The problem of law graduate oversupply remains in New Zealand, but firms are still taking on clerks. NZLawyer talks to one young solicitor about her journey from clerk to lawyer.
Liora Bercovitch considers herself lucky.
The Chapman Tripp solicitor first started with the firm on a winter clerkship as a second-year law student in 2011 – and she has been there ever since.
“You go through law school and you know that there will be competition for jobs. A lot of people do have a hard time finding jobs, or finding one that they like,” she told NZLawyer
“I guess I consider myself quite lucky to have found a firm early on that I actually feel comfortable at, as opposed to starting somewhere and not being happy, or having to really wade through a few places to find the best fit.”
As is the case in Australia, the number of students coming out of law school seems significantly higher than the number of jobs in firms available.
Chapman Tripp human resources director Sarah Coleman told NZLawyer she believes there is an over-supply of law graduates in New Zealand – “so it’s a tough job market for students looking for an entry level role in law.”
Despite this, firms are still continuing clerkship programmes, with applications for 2015-6 summer clerkships at most major law firms closing last month.
A University of Canterbury graduate, Bercovitch first saw clerkships advertised at law school.
“I knew Chapman Tripp was a good firm, so I thought I would throw my hat into the ring and apply for the winter clerkship; and from that I went onto the summer clerkship, and then onto the grad programme.”
She described her initial experience as a winter clerk in litigation as the first practical insight into how the huge world of commercial law actually worked.
“I was only half-way through my second year of law, so I had only just taken on those big 200 papers, like contract and tort, so everything was case-heavy, very theoretical – it was all purely academic.
“So, suddenly, you’re in this environment where people start talking about commercial outcomes; and you are doing practical work.
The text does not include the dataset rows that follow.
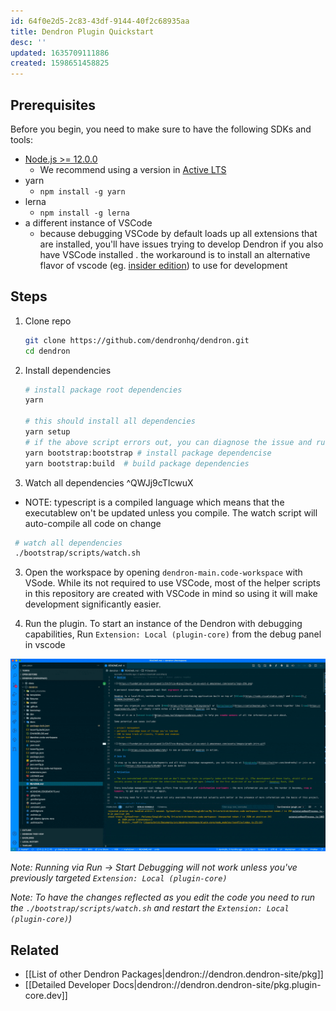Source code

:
 ```yaml
---
id: 64f0e2d5-2c83-43df-9144-40f2c68935aa
title: Dendron Plugin Quickstart
desc: ''
updated: 1635709111886
created: 1598651458825
---
```


## Prerequisites

Before you begin, you need to make sure to have the following SDKs and tools:

- [Node.js >= 12.0.0](https://nodejs.org/download/release/latest-v10.x/)
  - We recommend using a version in [Active LTS](https://nodejs.org/en/about/releases/)
- yarn
  - `npm install -g yarn`
- lerna
  - `npm install -g lerna`
- a different instance of VSCode
  - because debugging VSCode by default loads up all extensions that are installed, you'll have issues trying to develop Dendron if you also have VSCode installed . the workaround is to install an alternative flavor of vscode (eg. [insider edition](https://code.visualstudio.com/insiders/)) to use for development 

## Steps

1. Clone repo
   ```bash
   git clone https://github.com/dendronhq/dendron.git
   cd dendron
   ```
2. Install dependencies
   ```bash
   # install package root dependencies
   yarn 

   # this should install all dependencies
   yarn setup
   # if the above script errors out, you can diagnose the issue and run the following scripts sequentially dependeing on where the error occured
   yarn bootstrap:bootstrap # install package dependencise
   yarn bootstrap:build  # build package dependencies
   ```
3. Watch all dependencies ^QWJj9cTIcwuX
  - NOTE: typescript is a compiled language which means that the executablew on't be updated unless you compile. The watch script will auto-compile all code on change
  ```sh
   # watch all dependencies
   ./bootstrap/scripts/watch.sh

  ```
3. Open the workspace by opening `dendron-main.code-workspace` with VSode. While its not required to use VSCode, most of the helper scripts in this repository are created with VSCode in mind so using it will make development significantly easier.

4. Run the plugin.  To start an instance of the Dendron with debugging capabilities, Run `Extension: Local (plugin-core)` from the debug panel in vscode

![debugger](/assets/images/start_debugger.gif)

_Note: Running via Run -> Start Debugging will not work unless you've previously targeted `Extension: Local (plugin-core)`_

_Note: To have the changes reflected as you edit the code you need to run the `./bootstrap/scripts/watch.sh` and restart the `Extension: Local (plugin-core)`)_

## Related
- [[List of other Dendron Packages|dendron://dendron.dendron-site/pkg]]
- [[Detailed Developer Docs|dendron://dendron.dendron-site/pkg.plugin-core.dev]]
That was only a week-long experience, and a lot of it was training, getting to know the other people in the firm, and becoming comfortable with the systems. It was actually quite a lot of fun – and totally different to what we did at university; which was quite nice.”
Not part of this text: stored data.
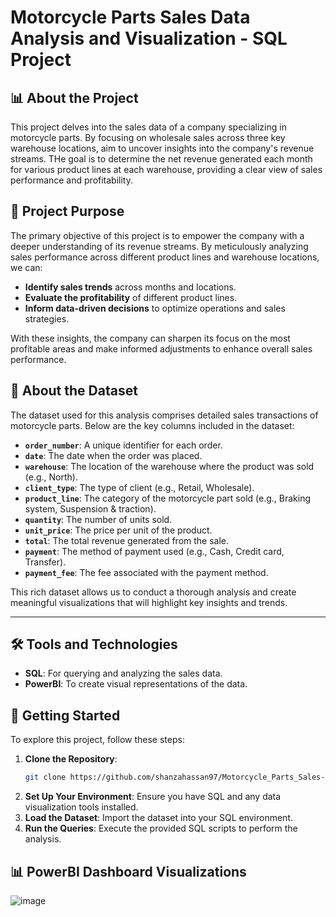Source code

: # Motorcycle Parts Sales Data Analysis and Visualization - SQL Project

## 📊 About the Project
This project delves into the sales data of a company specializing in motorcycle parts. By focusing on wholesale sales across three key warehouse locations, aim to uncover insights into the company's revenue streams. THe goal is to determine the net revenue generated each month for various product lines at each warehouse, providing a clear view of sales performance and profitability.

## 🎯 Project Purpose
The primary objective of this project is to empower the company with a deeper understanding of its revenue streams. By meticulously analyzing sales performance across different product lines and warehouse locations, we can:

- **Identify sales trends** across months and locations.
- **Evaluate the profitability** of different product lines.
- **Inform data-driven decisions** to optimize operations and sales strategies.

With these insights, the company can sharpen its focus on the most profitable areas and make informed adjustments to enhance overall sales performance.

## 📁 About the Dataset
The dataset used for this analysis comprises detailed sales transactions of motorcycle parts. Below are the key columns included in the dataset:

- **`order_number`**: A unique identifier for each order.
- **`date`**: The date when the order was placed.
- **`warehouse`**: The location of the warehouse where the product was sold (e.g., North).
- **`client_type`**: The type of client (e.g., Retail, Wholesale).
- **`product_line`**: The category of the motorcycle part sold (e.g., Braking system, Suspension & traction).
- **`quantity`**: The number of units sold.
- **`unit_price`**: The price per unit of the product.
- **`total`**: The total revenue generated from the sale.
- **`payment`**: The method of payment used (e.g., Cash, Credit card, Transfer).
- **`payment_fee`**: The fee associated with the payment method.

This rich dataset allows us to conduct a thorough analysis and create meaningful visualizations that will highlight key insights and trends.

---

## 🛠️ Tools and Technologies
- **SQL**: For querying and analyzing the sales data.
- **PowerBI**: To create visual representations of the data.


## 🚀 Getting Started
To explore this project, follow these steps:

1. **Clone the Repository**: 
    ```bash
    git clone https://github.com/shanzahassan97/Motorcycle_Parts_Sales-Data-Analysis-and-Visualization-SQL-PROJECT.git
    ```
2. **Set Up Your Environment**: Ensure you have SQL and any data visualization tools installed.
3. **Load the Dataset**: Import the dataset into your SQL environment.
4. **Run the Queries**: Execute the provided SQL scripts to perform the analysis.

## 📊 PowerBI Dashboard Visualizations
![image](https://github.com/user-attachments/assets/f575f08d-43fa-404f-af2e-7e553ccfeffe)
She found her entire clerkship experience extremely beneficial.
“Firstly, it is always refreshing to see what you study at university does set you up for the real world. It’s nice that you study an area of contract law, and you come into a job and that legal knowledge is assumed, and suddenly you are working on the practical implications of the law. That practical insight is invaluable.
“It was also extremely beneficial in the sense that we are working with some of the biggest clients in the country, and on some of the biggest cases, and you get to spend time with some great legal minds. You are just surrounded by heavy duty legal practice. And of course, you get to meet young people your own age going through the same thing from all around the country, so the social side of that was really beneficial as well.”
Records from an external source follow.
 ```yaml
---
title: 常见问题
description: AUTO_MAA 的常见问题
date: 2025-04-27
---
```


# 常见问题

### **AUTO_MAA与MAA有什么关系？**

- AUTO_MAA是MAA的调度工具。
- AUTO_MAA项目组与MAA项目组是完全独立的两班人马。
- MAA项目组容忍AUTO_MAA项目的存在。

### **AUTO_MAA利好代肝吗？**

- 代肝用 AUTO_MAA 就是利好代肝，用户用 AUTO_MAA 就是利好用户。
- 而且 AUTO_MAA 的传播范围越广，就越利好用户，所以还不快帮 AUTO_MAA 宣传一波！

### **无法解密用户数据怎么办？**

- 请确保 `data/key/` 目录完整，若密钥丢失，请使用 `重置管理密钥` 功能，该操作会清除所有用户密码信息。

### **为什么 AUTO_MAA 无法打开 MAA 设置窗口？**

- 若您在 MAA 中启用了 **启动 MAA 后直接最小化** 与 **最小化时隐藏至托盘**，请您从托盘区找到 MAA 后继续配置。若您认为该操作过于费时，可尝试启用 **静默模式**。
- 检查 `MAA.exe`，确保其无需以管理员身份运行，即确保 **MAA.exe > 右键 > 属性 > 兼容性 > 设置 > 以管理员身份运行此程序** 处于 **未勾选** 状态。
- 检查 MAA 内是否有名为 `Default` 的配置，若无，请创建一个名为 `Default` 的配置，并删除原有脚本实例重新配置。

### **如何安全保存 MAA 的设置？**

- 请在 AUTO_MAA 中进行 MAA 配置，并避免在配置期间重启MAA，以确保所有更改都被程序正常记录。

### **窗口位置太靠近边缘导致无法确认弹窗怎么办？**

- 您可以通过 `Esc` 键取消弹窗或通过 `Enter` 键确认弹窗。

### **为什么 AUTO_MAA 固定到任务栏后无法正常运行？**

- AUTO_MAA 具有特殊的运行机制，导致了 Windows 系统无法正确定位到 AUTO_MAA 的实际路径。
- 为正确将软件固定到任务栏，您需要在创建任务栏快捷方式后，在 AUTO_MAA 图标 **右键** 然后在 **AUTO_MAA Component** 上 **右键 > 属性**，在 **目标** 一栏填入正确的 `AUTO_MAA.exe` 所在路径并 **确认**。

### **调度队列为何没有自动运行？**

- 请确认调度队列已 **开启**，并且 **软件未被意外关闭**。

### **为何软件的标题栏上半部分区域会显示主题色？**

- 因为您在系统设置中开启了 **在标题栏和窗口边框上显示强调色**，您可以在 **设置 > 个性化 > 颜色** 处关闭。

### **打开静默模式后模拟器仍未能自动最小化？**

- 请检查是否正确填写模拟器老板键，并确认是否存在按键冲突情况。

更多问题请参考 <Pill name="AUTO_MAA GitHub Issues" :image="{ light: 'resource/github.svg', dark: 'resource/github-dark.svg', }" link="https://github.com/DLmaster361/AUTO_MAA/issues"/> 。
Coleman said Chapman Tripp is recruiting much the same number of students into summer and winter clerk programmes as the firm did five years ago.
“Around 25 summer clerks join our firm each year and we aim to take all of these on as law clerks once they have finished their studies.
“We purposely keep our intake small and focus on recruiting quality graduates who want to build a career with us.
“Given the number of students in our law schools nationally, there is a lot of competition for roles at the bigger law firms and I can’t see it getting any easier in the next few years.”
A spokesperson for DLA Piper New Zealand also confirmed the firm is getting more applications for its summer clerk programme year on year.